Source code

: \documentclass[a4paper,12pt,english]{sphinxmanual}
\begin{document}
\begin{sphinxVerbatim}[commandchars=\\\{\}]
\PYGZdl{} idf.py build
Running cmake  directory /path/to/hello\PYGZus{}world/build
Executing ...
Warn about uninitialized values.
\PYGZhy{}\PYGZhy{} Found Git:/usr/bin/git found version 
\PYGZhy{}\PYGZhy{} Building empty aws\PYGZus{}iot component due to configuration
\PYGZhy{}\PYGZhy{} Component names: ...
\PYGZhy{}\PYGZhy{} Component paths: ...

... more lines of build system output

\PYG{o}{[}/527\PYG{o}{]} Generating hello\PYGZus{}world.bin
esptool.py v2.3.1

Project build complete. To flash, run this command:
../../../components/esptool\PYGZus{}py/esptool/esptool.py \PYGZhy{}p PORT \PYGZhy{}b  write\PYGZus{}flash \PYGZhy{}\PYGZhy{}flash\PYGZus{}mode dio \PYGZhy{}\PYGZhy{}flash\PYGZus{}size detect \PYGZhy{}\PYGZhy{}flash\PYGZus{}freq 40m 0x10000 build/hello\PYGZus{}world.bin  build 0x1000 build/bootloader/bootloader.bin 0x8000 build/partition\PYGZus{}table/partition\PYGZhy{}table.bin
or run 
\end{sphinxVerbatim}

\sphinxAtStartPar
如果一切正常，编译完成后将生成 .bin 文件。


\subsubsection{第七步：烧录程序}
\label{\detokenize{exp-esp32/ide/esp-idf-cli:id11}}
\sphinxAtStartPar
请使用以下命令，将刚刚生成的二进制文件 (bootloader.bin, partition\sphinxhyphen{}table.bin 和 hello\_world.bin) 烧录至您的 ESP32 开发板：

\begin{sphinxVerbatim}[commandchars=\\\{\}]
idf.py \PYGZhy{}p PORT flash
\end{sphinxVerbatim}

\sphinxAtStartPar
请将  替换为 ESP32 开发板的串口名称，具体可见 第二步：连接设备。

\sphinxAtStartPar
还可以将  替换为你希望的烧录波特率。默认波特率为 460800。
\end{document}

→ **EXERCISE DETAILS**:
For this exercise, retype the entire listing exactly.

→ **OUTPUT OF THE TASK**:
Source code

: \documentclass[a4paper,12pt,english]{sphinxmanual}
\begin{document}
\begin{sphinxVerbatim}[commandchars=\\\{\}]
\PYGZdl{} idf.py build
Running cmake  directory /path/to/hello\PYGZus{}world/build
Executing ...
Warn about uninitialized values.
\PYGZhy{}\PYGZhy{} Found Git:/usr/bin/git found version 
\PYGZhy{}\PYGZhy{} Building empty aws\PYGZus{}iot component due to configuration
\PYGZhy{}\PYGZhy{} Component names: ...
\PYGZhy{}\PYGZhy{} Component paths: ...

... more lines of build system output

\PYG{o}{[}/527\PYG{o}{]} Generating hello\PYGZus{}world.bin
esptool.py v2.3.1

Project build complete. To flash, run this command:
../../../components/esptool\PYGZus{}py/esptool/esptool.py \PYGZhy{}p PORT \PYGZhy{}b  write\PYGZus{}flash \PYGZhy{}\PYGZhy{}flash\PYGZus{}mode dio \PYGZhy{}\PYGZhy{}flash\PYGZus{}size detect \PYGZhy{}\PYGZhy{}flash\PYGZus{}freq 40m 0x10000 build/hello\PYGZus{}world.bin  build 0x1000 build/bootloader/bootloader.bin 0x8000 build/partition\PYGZus{}table/partition\PYGZhy{}table.bin
or run 
\end{sphinxVerbatim}

\sphinxAtStartPar
如果一切正常，编译完成后将生成 .bin 文件。


\subsubsection{第七步：烧录程序}
\label{\detokenize{exp-esp32/ide/esp-idf-cli:id11}}
\sphinxAtStartPar
请使用以下命令，将刚刚生成的二进制文件 (bootloader.bin, partition\sphinxhyphen{}table.bin 和 hello\_world.bin) 烧录至您的 ESP32 开发板：

\begin{sphinxVerbatim}[commandchars=\\\{\}]
idf.py \PYGZhy{}p PORT flash
\end{sphinxVerbatim}

\sphinxAtStartPar
请将  替换为 ESP32 开发板的串口名称，具体可见 第二步：连接设备。

\sphinxAtStartPar
还可以将  替换为你希望的烧录波特率。默认波特率为 460800。
\end{document}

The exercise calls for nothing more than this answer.